Saved data entries
══════

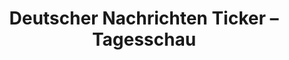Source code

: ---
layout: article
title: Deutscher Nachrichten Ticker – Tagesschau
description: 
  - Dieses Template zeigt wie Sie RSS basierte Meldungen mit Live-Tiles anzeigen können. Hier am Beispiel von Nachrichten der Tagesschau.
lang: de
weight: 500
isDraft: false
ref: German_News_Tagesschau
category:
  - Nachrichten
  - Digital Signage
  - Öffentlich
image: German_News_Tagesschau_DE.png
download: German_News_Tagesschau_DE.pbmx
overview_description:
overview_benefits:
overview_data_sources:
---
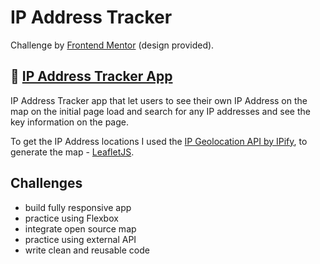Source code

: # IP Address Tracker

Challenge by [Frontend Mentor](https://www.frontendmentor.io) (design provided).

## 📡 [IP Address Tracker App](https://asannadock.github.io/IP-Address-Tracker/)

IP Address Tracker app that let users to see their own IP Address on the map on the initial page load and search for any IP addresses and see the key information on the page.

To get the IP Address locations I used the [IP Geolocation API by IPify](https://geo.ipify.org/), to generate the map - [LeafletJS](https://leafletjs.com/).

## Challenges

- build fully responsive app
- practice using Flexbox
- integrate open source map
- practice using external API
- write clean and reusable code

══════

Exercise instructions
Produce an exact copy of the lines from the one containing "- practice using external API" through the final line of the data, both ends included, and only those.

Expected answer
- practice using external API
- write clean and reusable code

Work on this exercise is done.